Washington (Cnnmoney.Com) -- The Senate on Wednesday passed a measure to fund the federal government another two months, the last major legislative action before lawmakers shut down and return to the campaign trail for the November 2 elections.
The Senate voted 69-30 to pass and send to the House a stop-gap effort that effectively keeps the light on at agencies and major federal programs until December 3. The tab for the 64 days tops $219 billion, meaning the overall budget for the new fiscal year will be $219 billion lighter, a congressional aide explained.
The move marks Congress' second major accomplishment since returning from summer break in September. Congress also passed a bill giving tax breaks to small businesses. The Senate was also expected to confirm two of three nominees to the Federal Reserve board of governors, a seven-member board which has been operating short by three members.
"We may not agree on much," said Majority Leader Harry Reid, D-Nevada, who is facing a tough re-election fight. "But with rare exception, all 100 senators want to get out of here and get back to their states."
The House was expected to pass the funding measure late Wednesday evening.
If Congress fails to pass the funding bill, the federal government shuts down Friday, the first day of fiscal year 2011. That would be tough for lawmakers to defend on the campaign trail.
The funding actually shaves $8.2 billion from current levels, due to savings in the Census Bureau and and military base closings. Most government agencies and programs will be funded at current rates.
And a few agencies are due to get a bit more funding, including $23 million for an agency that oversees offshore drilling and $700 million for a Pakistan counterinsurgency program.
Congress also plans to keep in place, through next Sept. 30, higher limits on the mortgages backed by Fannie Mae and Freddie Mac. The limits range up to $729,750 for pricey areas.
The measure also will maintain loan limits for federally insured reverse mortgages for pricey areas at $625,500. And it will extend loans insured by the Federal Housing Administration.
All the loan limits were set to expire at the end of the year.
The extended loan limits particularly irked Republicans, who generally stuck together to try to block the funding bill.
"Fannie and Freddie are synonymous with mismanagement and waste, and have become the face of Too Big to Fail," said Sen. John McCain, R-Arizona.
The 11th-hour scramble occurred because lawmakers failed to approve a federal budget in time for the new year.
It's hardly the first time.

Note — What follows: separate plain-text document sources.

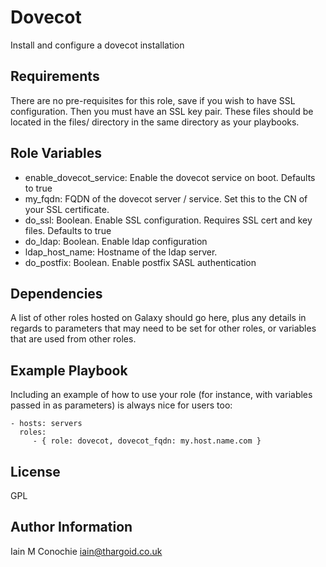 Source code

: Dovecot
=========

Install and configure a dovecot installation

Requirements
------------

There are no pre-requisites for this role, save if you wish to have SSL configuration. Then you
 must have an SSL key pair. These files should be located in the files/ directory in the same
 directory as your playbooks.

Role Variables
--------------

  - enable_dovecot_service: Enable the dovecot service on boot. Defaults to true
  - my_fqdn: FQDN of the dovecot server / service. Set this to the CN of your SSL certificate.
  - do_ssl: Boolean. Enable SSL configuration. Requires SSL cert and key files. Defaults to true
  - do_ldap: Boolean. Enable ldap configuration
  - ldap_host_name: Hostname of the ldap server.
  - do_postfix: Boolean. Enable postfix SASL authentication

Dependencies
------------

A list of other roles hosted on Galaxy should go here, plus any details in regards to parameters that may need to be set for other roles, or variables that are used from other roles.

Example Playbook
----------------

Including an example of how to use your role (for instance, with variables passed in as parameters) is always nice for users too:

    - hosts: servers
      roles:
         - { role: dovecot, dovecot_fqdn: my.host.name.com }

License
-------

GPL

Author Information
------------------

Iain M Conochie <iain@thargoid.co.uk>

In fact, tardy federal budgets have been par for the course for most of the past 35 years.
The continuing resolution -- a "CR" in congressional lingo -- authorizes the heads of government agencies to obligate money they need to spend to carry out their agencies' work, whether through signing contracts, making purchases or hiring people.
While it's not unusual for Congress to turn in a federal budget past the deadline, there's a somewhat new twist in the old procrastination dance this year.
That's because neither the House nor the Senate have passed even a formal budget resolution, which typically is done in the spring before the appropriations committees decide how to allocate federal funds.
The budget resolution sets caps for spending, establishes revenue targets and generally serves as a five- to 10-year blueprint of congressional priorities for the appropriations and tax committees to follow.
To date, the House has passed two of the 12 appropriations bills for 2011. The Senate hasn't passed any, but 11 of the 12 spending bills have been approved by the Appropriations Committee.
But it's a long way to the finish line for legislators. And there is still no consensus within or between the House and Senate on what the specific cap should be on discretionary spending for next year.
All told, the CBO estimates that the 2011 budget will total $3.7 trillion based on policies that were in place this summer. A little less than a third of that would go to discretionary spending and the rest would go to entitlement programs such as Medicare and interest on the country's debt.